As you might guess, the idea of a winter blanket is not one much cherished by Sabots Libres: horses are designed with their own blanket – in fact, it’s a sort of All Weather Protection. The hairs lie in such a configuration as to insure good drainage of both rainwater and sweat. The oft heard cry of not putting your horse out to pasture (or into its stall) when it is still wet, is really a nonsense. Horses in the wild will exert themselves and then stand around, sweaty, in the wind, without a care in the world – and they don’t catch cold! And I dare you to try this one – put your horse out to pasture for 24 hours when there is a thick layer of snow on the ground and a cutting wind; make sure there is some shelter for the worst moments, but when you come back the next day, have a look where your horse has been in the past day (should be easy with the footprints in the snow) and the chances are that he has wandered around in the snow a bit and at some stage made a bed in it; chances are the shelter is unused.
And on the subject of cold – when we get to the final stages of hypothermia, we shiver (uncontrollably). A horse does not get that far: it shivers very early on not because it is getting too cold but to keep its temperature up. If it is not successful, then there is a whole barrage of tricks for keeping warm – not least of which, eating. But also by shutting off circulation to the legs, temporarily; closing down the surface capilary-structures for periods of time and simply by erecting the coat and thus trapping a layer of highly insulating air.
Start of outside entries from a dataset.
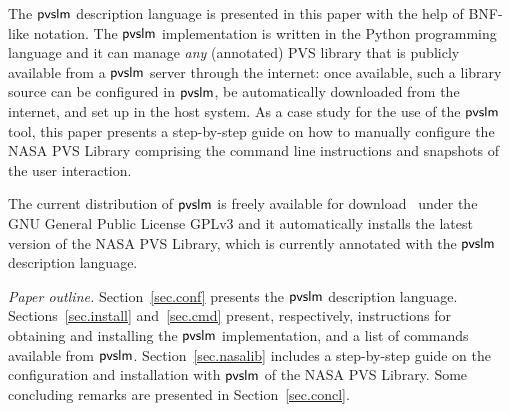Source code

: The $\textsf{pvslm}$ description language is presented in this paper with the
help of BNF-like notation. The $\textsf{pvslm}$ implementation is written in
the Python programming language and it can manage {\em any}
(annotated) PVS library that is publicly available from a $\textsf{pvslm}$
server through the internet: once available, such a library source can
be configured in $\textsf{pvslm}$, be automatically downloaded from the
internet, and set up in the host system. As a case study for the use
of the $\textsf{pvslm}$ tool, this paper presents a step-by-step guide on how
to manually configure the NASA PVS Library comprising the command line
instructions and snapshots of the user interaction.

The current distribution of $\textsf{pvslm}$ is freely available for
download~\cite{pvslm} under the GNU General Public License GPLv3 and
it automatically installs the latest version of the NASA PVS Library,
which is currently annotated with the $\textsf{pvslm}$ description language.

\textit{Paper outline.} Section~\ref{sec.conf} presents the $\textsf{pvslm}$ 
description language. Sections~\ref{sec.install} and~\ref{sec.cmd} 
present, respectively, instructions for obtaining and installing the $\textsf{pvslm}$ 
implementation, and a list of commands available from $\textsf{pvslm}$. 
Section~\ref{sec.nasalib} includes a step-by-step guide on the configuration and
installation with $\textsf{pvslm}$ of the NASA PVS Library. Some concluding
remarks are presented in Section~\ref{sec.concl}.
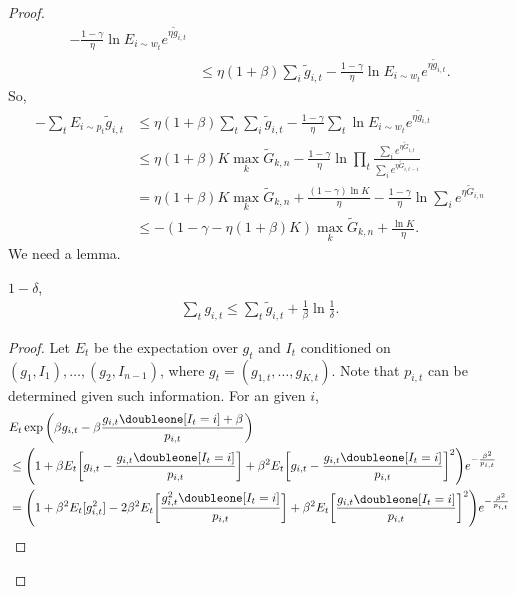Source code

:\begin{proof}
\begin{align}
                - \frac{1-\gamma}{\eta} \ln E_{i\sim w_t} e^{\eta\tilde g_{i,t}} \\
            &\le \eta(1+\beta) \sum_{i} \tilde g_{i, t}
                - \frac{1-\gamma}{\eta} \ln E_{i\sim w_t} e^{\eta\tilde g_{i,t}}.
    \end{align}
    So,
    \begin{align}
        -\sum_t E_{i\sim p_t}\tilde g_{i, t}
            &\le \eta(1+\beta)\sum_t\sum_i \tilde g_{i, t}
                - \frac{1-\gamma}{\eta}\sum_t \ln E_{i\sim w_t} e^{\eta\tilde g_{i,t}} \\
            &\le \eta(1+\beta)K\max_k \tilde G_{k,n}
                - \frac{1-\gamma}{\eta} \ln\prod_t\frac{\sum_i e^{\eta\tilde G_{i,t}}}{\sum_i e^{\eta\tilde G_{i,t-1}}} \\
            &= \eta(1+\beta)K\max_k \tilde G_{k,n} + \frac{(1-\gamma)\ln K}{\eta}
                - \frac{1-\gamma}{\eta} \ln\sum_i e^{\eta\tilde G_{i,n}} \\
            &\le -(1-\gamma-\eta(1+\beta)K)\max_k \tilde G_{k,n} + \frac{\ln K}{\eta}.
    \end{align}
    We need a lemma.
    \begin{lem}
        \wprob $1-\delta$,
        \begin{align}
            \sum_t g_{i,t}\le \sum_t \tilde g_{i,t} + \frac{1}{\beta}\ln \frac{1}{\delta}.
        \end{align}
    \end{lem}
    \begin{proof}
        Let $E_t$ be the expectation over $g_t$ and $I_t$ conditioned on
        $(g_1,I_1), \dots,(g_2,I_{n-1})$,
        where $g_t=(g_{1,t},\dots,g_{K,t})$.
        Note that $p_{i,t}$ can be determined given such information.
        For an given $i$,
        \begin{align}
            &E_t \exp\bigg(\beta g_{i,t}-\beta\frac{g_{i,t}\doubleone[I_t=i]+\beta}{p_{i,t}}\bigg) \\
            &\le\Bigg(1+\beta E_t\bigg[g_{i,t}-\frac{g_{i,t}\doubleone[I_t=i]}{p_{i,t}}\bigg]
                +\beta^2 E_t\bigg[g_{i,t}-\frac{g_{i,t}\doubleone[I_t=i]}{p_{i,t}}\bigg]^2\Bigg)e^{-\frac{\beta^2}{p_{i,t}}} \\
            &=\Bigg(1+\beta^2 E_t[g_{i,t}^2] - 2\beta^2 E_t\bigg[\frac{g_{i,t}^2\doubleone[I_t=i]}{p_{i,t}}\bigg]
                +\beta^2 E_t\bigg[\frac{g_{i,t}\doubleone[I_t=i]}{p_{i,t}}\bigg]^2\Bigg)e^{-\frac{\beta^2}{p_{i,t}}} \\

\end{align}
\end{proof}
\end{proof}
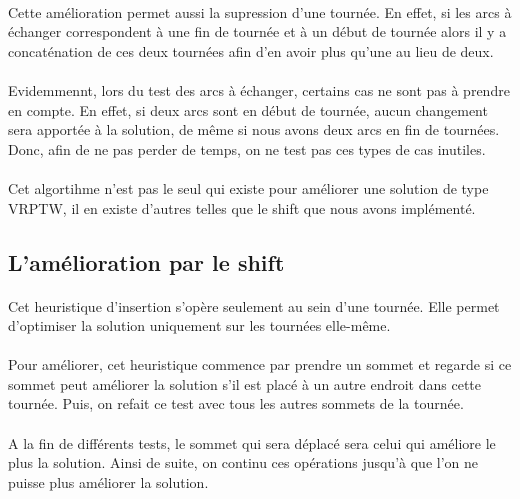 \documentclass[12pt]{article}
\begin{document}
\paragraph{}
Cette amélioration permet aussi la supression d'une tournée. En effet, si les arcs à échanger correspondent à une fin de tournée et à un début de tournée 
alors il y a concaténation de ces deux tournées afin d'en avoir plus qu'une au lieu de deux.

\paragraph{}
Evidemmennt, lors du test des arcs à échanger, certains cas ne sont pas à prendre en compte. En effet, si deux arcs sont en début de tournée, aucun changement 
sera apportée à la solution, de même si nous avons deux arcs en fin de tournées. Donc, afin de ne pas perder de temps, on ne test pas ces types de 
cas inutiles.

\paragraph{}
Cet algortihme n'est pas le seul qui existe pour améliorer une solution de type VRPTW, il en existe d'autres telles que le shift que nous avons implémenté.

\subsection{L'amélioration par le shift}

\paragraph{}
Cet heuristique d'insertion s'opère seulement au sein d'une tournée. Elle permet d'optimiser la solution uniquement sur les tournées elle-même.

\paragraph{}
Pour améliorer, cet heuristique commence par prendre un sommet et regarde si ce sommet peut améliorer la solution s'il est placé à un autre endroit 
dans cette tournée. Puis, on refait ce test avec tous les autres sommets de la tournée. 

\paragraph{}
A la fin de différents tests, le sommet qui sera déplacé sera celui qui améliore le plus la solution. Ainsi de suite, on continu ces opérations 
jusqu'à que l'on ne puisse plus améliorer la solution.
\end{document}
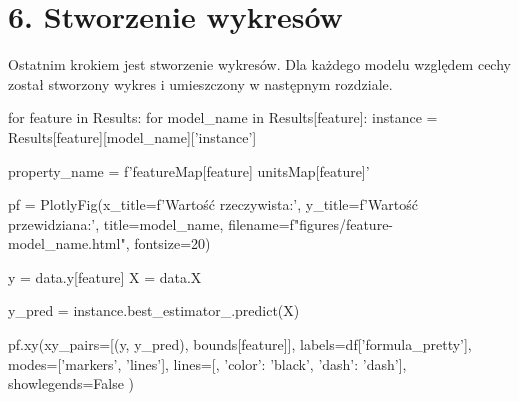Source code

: {}
\justify
\fontsize{14}{16}\selectfont
\setlength{\parindent}{0pt}
\section*{6. Stworzenie wykresów} 
\fontsize{12}{14}\selectfont

\hspace{1.5cm} Ostatnim krokiem jest stworzenie wykresów. 
Dla każdego modelu względem cechy został stworzony wykres i umieszczony w następnym rozdziale.

\begin{pythoncode}
for feature in Results:
    for model_name in Results[feature]:
        instance = Results[feature][model_name]['instance']

        property_name = f'{featureMap[feature]} {unitsMap[feature]}'

        pf = PlotlyFig(x_title=f'Wartość rzeczywista:',
                       y_title=f'Wartość przewidziana:',
                       title=model_name,
                       filename=f"figures/{feature}-{model_name}.html",
                       fontsize=20)

        y = data.y[feature]
        X = data.X

        y_pred = instance.best_estimator_.predict(X)

        pf.xy(xy_pairs=[(y, y_pred), bounds[feature]],
              labels=df['formula_pretty'],
              modes=['markers', 'lines'],
              lines=[{}, {'color': 'black', 'dash': 'dash'}],
              showlegends=False
              )
\end{pythoncode}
This last solution is obviously seriously hampered by the use of a winter blanket and it is almost certain that a horse with winter blanket will be colder than one without.
Even if you are not (yet) convinced about blankets, now is a good time to seriously consider removing those horseshoes once and for all. Although the reports of doom are much overplayed (-23˚C could happen but not in the way nor with the certainty that the doommongers will have us believe), the chance of snow is still reasonably high. And snow combines badly with horseshoes.
Being metal (in most cases), the shoe will rapidly take on the temperature of its surroundings – the snow – and will become an ideal surface for ice to form. This ice then conglomerates to eventually become one large chunk of ice within the periphery of the shoe. As the horse continues to move over the snow, this chunk of ice grows even further but now also downwards creating a high unstable and dangerous surface for the horse to walk upon.
Additionally, with shoes, the horse is unable to properly feel and assess the surface upon which he is walking and although under some circumstances, he may appear to be afforded more traction, the net result is one of much increased chance of injury. It is therefore advisable to remove the shoes now, before the winter really sets in, and when the spring comes, leave the shoes off! Your horse really does not need them.